** Extracted data **
+ + + + + + +

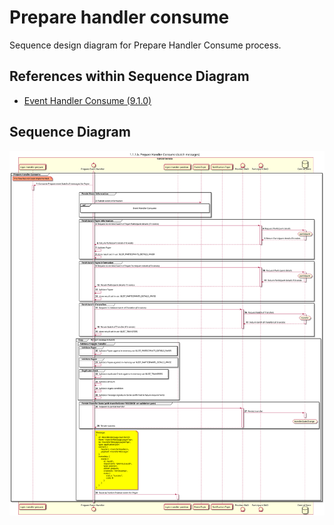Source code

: # Prepare handler consume

Sequence design diagram for Prepare Handler Consume process.

## References within Sequence Diagram

* [Event Handler Consume (9.1.0)](../../central-event-processor/9.1.0-event-handler-placeholder.md)

## Sequence Diagram

![seq-prepare-1.1.1.b.svg](../assets/diagrams/sequence/seq-prepare-1.1.1.b.svg)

+ + + + + + +

** To do **
Output the full set of records above without changing a word, and drop the images.

** Problem solution **
Source code

: # Prepare handler consume

Sequence design diagram for Prepare Handler Consume process.

## References within Sequence Diagram

* [Event Handler Consume (9.1.0)](../../central-event-processor/9.1.0-event-handler-placeholder.md)

## Sequence Diagram

![seq-prepare-1.1.1.b.svg](../assets/diagrams/sequence/seq-prepare-1.1.1.b.svg)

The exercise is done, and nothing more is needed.